FastGPT-Plugin Process Pool Design

June 8, 2026 · View on GitHub

Language: 简体中文 | English

The process pool is the default plugin runtime. It borrows the service-pod model from Kubernetes and implements automatic scheduling for process lifecycle management.

The current implementation is in packages/infrastructure/src/plugin/plugin-runtime/drivers/local-pool. Externally, LocalPoolPluginRuntimeManager implements PluginRuntimeManagerPort. The server assembles this runtime manager in apps/server/src/deps.ts, and tool/plugin use cases call it indirectly.

Design Goals

  • Low latency: warm plugin processes with minPods to reduce first-call cold starts.
  • Isolation: each plugin version has an independent PluginService, Pod pool, queue, and metrics.
  • Elastic scheduling: scale out on demand when no idle Pod exists, then enter a bounded queue after reaching the limit.
  • Failure recovery: handle startup failures, startup timeouts, request timeouts, process crashes, and configuration changes.
  • Resource protection: control process count with per-plugin maxPods and global maxTotalPods.
  • Observability: provide the /api/runtime/metrics single-node snapshot and report production metrics through OpenTelemetry.

Core Concepts

Manager

LocalPoolPluginRuntimeManager is the global manager for the local process-pool runtime.

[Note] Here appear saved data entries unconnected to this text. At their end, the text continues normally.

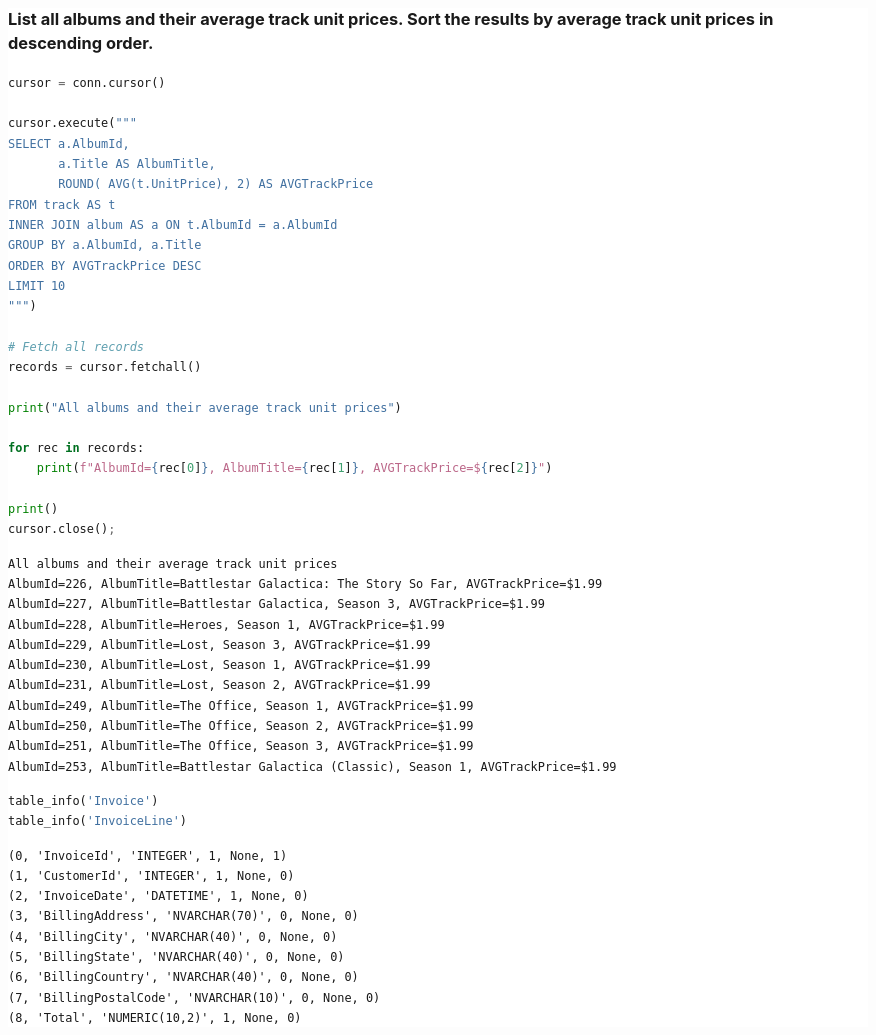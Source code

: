     

### List all albums and their average track unit prices. Sort the results by average track unit prices in descending order.


```python
cursor = conn.cursor()

cursor.execute("""
SELECT a.AlbumId,
       a.Title AS AlbumTitle,
       ROUND( AVG(t.UnitPrice), 2) AS AVGTrackPrice
FROM track AS t
INNER JOIN album AS a ON t.AlbumId = a.AlbumId
GROUP BY a.AlbumId, a.Title
ORDER BY AVGTrackPrice DESC
LIMIT 10
""")

# Fetch all records
records = cursor.fetchall()

print("All albums and their average track unit prices")

for rec in records:
    print(f"AlbumId={rec[0]}, AlbumTitle={rec[1]}, AVGTrackPrice=${rec[2]}")

print()
cursor.close();

```

    All albums and their average track unit prices
    AlbumId=226, AlbumTitle=Battlestar Galactica: The Story So Far, AVGTrackPrice=$1.99
    AlbumId=227, AlbumTitle=Battlestar Galactica, Season 3, AVGTrackPrice=$1.99
    AlbumId=228, AlbumTitle=Heroes, Season 1, AVGTrackPrice=$1.99
    AlbumId=229, AlbumTitle=Lost, Season 3, AVGTrackPrice=$1.99
    AlbumId=230, AlbumTitle=Lost, Season 1, AVGTrackPrice=$1.99
    AlbumId=231, AlbumTitle=Lost, Season 2, AVGTrackPrice=$1.99
    AlbumId=249, AlbumTitle=The Office, Season 1, AVGTrackPrice=$1.99
    AlbumId=250, AlbumTitle=The Office, Season 2, AVGTrackPrice=$1.99
    AlbumId=251, AlbumTitle=The Office, Season 3, AVGTrackPrice=$1.99
    AlbumId=253, AlbumTitle=Battlestar Galactica (Classic), Season 1, AVGTrackPrice=$1.99
    
    


```python
table_info('Invoice')
table_info('InvoiceLine')
```

    (0, 'InvoiceId', 'INTEGER', 1, None, 1)
    (1, 'CustomerId', 'INTEGER', 1, None, 0)
    (2, 'InvoiceDate', 'DATETIME', 1, None, 0)
    (3, 'BillingAddress', 'NVARCHAR(70)', 0, None, 0)
    (4, 'BillingCity', 'NVARCHAR(40)', 0, None, 0)
    (5, 'BillingState', 'NVARCHAR(40)', 0, None, 0)
    (6, 'BillingCountry', 'NVARCHAR(40)', 0, None, 0)
    (7, 'BillingPostalCode', 'NVARCHAR(10)', 0, None, 0)
    (8, 'Total', 'NUMERIC(10,2)', 1, None, 0)
    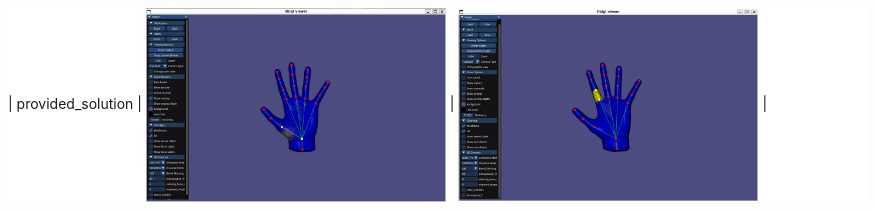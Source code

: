 | provided_solution | <img align="center"  src="./res/provided_sw_5.png" width="300"> | <img align="center"  src="./res/provided_sw_0.png" width="300"> |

Its lifecycle follows the server process.

Responsibilities:

  • Register and unregister plugin runtimes.
  • Locate plugin services by pluginId/version/etag.
  • Read and save plugin-level runtime configuration.
  • Maintain global Pod quotas across plugins.
  • Watch Redis version keys to refresh local caches after multi-node configuration or plugin package changes.
  • Aggregate runtime metrics from all services.

Runtime id format:

localPool@{pluginId}@{version}@{etag}

Service

PluginService represents one plugin runtime instance and is similar to a Kubernetes Service.

Responsibilities:

  • Hold the path to a plugin entry file.
  • Manage that plugin's PodFleet, RequestQueue, and ServiceStats.
  • Schedule requests, drain queues, hot-update configuration, perform rolling replacement, and shut down gracefully.
  • Bind invocationId to the host-side InvokePort so plugin processes can call host capabilities.

Pod

PluginPod represents one real child process and is similar to a Kubernetes Pod.

Responsibilities:

  • Start the plugin entry file with child_process.fork().
  • Communicate with the plugin process through a Node.js IPC channel.
  • Execute host.request and wait for normal or streaming results.
  • Manage execution timeout, request count, concurrency, and process exit events.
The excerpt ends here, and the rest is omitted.